• Task to complete
Beginning with the line that contains "- **Connection**: Neon" in the material below, print each line exactly until the line that contains "- Search suggestions" has been printed, then stop.
Top of Data records
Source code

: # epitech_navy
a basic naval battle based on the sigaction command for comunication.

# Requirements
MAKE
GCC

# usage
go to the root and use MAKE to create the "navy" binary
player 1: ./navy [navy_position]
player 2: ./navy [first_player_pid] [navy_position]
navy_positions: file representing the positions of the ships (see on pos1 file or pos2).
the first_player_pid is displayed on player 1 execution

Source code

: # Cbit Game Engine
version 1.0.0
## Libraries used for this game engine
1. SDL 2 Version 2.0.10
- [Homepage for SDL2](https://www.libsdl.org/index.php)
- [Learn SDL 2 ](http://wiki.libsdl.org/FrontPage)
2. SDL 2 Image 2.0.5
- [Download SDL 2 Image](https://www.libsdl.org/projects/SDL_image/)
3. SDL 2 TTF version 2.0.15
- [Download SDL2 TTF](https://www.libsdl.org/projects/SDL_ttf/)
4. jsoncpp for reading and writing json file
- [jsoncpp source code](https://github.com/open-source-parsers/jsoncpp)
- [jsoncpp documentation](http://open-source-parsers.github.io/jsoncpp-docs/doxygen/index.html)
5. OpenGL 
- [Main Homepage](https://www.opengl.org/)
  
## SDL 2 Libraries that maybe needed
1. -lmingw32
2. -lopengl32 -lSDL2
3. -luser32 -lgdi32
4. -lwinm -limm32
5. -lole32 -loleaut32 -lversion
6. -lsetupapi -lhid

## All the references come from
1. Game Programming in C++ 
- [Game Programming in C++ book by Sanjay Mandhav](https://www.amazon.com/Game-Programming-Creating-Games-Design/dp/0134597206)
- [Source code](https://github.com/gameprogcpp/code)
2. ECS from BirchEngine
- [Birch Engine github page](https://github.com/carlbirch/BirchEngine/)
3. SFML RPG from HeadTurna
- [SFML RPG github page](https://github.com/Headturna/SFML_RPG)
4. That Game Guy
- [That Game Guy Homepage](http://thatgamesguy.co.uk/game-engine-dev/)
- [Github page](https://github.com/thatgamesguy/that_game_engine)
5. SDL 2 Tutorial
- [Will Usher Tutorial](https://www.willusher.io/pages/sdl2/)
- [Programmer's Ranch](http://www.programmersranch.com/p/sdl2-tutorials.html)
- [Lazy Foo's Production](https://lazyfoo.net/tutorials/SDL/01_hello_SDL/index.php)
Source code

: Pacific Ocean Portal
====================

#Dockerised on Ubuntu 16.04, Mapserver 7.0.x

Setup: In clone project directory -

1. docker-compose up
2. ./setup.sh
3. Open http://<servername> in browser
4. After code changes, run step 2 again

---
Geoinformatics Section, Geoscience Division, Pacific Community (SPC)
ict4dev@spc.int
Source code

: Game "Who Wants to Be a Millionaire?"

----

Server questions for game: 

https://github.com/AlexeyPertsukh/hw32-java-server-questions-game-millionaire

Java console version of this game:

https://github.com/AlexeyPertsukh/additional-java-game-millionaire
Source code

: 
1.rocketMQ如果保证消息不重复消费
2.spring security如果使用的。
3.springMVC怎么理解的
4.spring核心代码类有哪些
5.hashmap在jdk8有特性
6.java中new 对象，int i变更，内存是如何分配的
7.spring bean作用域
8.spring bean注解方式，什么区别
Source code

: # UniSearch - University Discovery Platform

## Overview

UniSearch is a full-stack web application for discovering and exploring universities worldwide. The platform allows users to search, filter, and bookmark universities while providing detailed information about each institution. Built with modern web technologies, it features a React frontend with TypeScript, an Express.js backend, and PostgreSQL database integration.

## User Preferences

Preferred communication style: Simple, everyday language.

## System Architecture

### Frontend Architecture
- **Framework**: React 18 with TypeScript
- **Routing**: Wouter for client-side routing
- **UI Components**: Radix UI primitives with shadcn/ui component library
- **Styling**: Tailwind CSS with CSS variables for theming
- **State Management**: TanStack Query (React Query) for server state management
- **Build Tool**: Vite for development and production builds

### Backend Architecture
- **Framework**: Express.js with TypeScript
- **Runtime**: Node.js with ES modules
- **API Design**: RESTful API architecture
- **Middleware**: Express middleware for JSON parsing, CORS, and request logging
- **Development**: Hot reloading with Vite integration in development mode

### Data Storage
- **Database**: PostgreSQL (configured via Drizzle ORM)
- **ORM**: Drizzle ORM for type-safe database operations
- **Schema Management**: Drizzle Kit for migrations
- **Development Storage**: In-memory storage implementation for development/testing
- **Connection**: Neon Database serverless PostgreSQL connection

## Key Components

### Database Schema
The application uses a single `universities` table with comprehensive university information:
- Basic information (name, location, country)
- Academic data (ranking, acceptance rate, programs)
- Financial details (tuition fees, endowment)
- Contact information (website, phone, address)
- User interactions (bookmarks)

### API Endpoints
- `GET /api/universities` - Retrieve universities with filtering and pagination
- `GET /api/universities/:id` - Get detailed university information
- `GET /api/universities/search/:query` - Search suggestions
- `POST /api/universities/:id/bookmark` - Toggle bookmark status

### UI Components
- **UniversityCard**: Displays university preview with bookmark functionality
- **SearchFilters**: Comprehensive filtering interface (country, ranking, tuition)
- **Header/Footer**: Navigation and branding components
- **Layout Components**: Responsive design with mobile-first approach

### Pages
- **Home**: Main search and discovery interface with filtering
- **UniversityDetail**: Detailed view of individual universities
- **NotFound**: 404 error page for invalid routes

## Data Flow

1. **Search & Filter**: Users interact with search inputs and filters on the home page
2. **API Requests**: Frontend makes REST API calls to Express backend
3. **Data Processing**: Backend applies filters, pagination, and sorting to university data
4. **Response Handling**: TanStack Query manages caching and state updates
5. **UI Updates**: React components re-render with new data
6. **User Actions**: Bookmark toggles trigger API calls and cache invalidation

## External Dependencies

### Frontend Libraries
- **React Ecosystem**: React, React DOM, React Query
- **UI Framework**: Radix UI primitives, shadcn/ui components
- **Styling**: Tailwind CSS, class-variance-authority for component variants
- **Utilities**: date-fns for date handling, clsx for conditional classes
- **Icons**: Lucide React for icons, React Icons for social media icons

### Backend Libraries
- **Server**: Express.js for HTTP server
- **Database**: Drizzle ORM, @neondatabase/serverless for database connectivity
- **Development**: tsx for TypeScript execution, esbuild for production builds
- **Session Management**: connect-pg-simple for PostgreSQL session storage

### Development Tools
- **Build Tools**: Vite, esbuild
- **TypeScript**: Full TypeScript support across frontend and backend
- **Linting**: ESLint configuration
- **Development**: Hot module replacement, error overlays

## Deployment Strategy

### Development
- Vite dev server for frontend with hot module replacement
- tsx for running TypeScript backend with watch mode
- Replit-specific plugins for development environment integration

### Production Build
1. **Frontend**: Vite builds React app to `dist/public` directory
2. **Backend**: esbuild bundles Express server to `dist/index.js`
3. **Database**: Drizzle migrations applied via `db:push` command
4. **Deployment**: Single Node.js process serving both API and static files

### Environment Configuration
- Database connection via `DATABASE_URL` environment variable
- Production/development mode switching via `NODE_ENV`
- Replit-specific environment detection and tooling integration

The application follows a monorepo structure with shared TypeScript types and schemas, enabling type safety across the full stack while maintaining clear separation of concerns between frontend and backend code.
Bottom of Data records
• Solution
- **Connection**: Neon Database serverless PostgreSQL connection

## Key Components

### Database Schema
The application uses a single `universities` table with comprehensive university information:
- Basic information (name, location, country)
- Academic data (ranking, acceptance rate, programs)
- Financial details (tuition fees, endowment)
- Contact information (website, phone, address)
- User interactions (bookmarks)

### API Endpoints
- `GET /api/universities` - Retrieve universities with filtering and pagination
- `GET /api/universities/:id` - Get detailed university information
- `GET /api/universities/search/:query` - Search suggestions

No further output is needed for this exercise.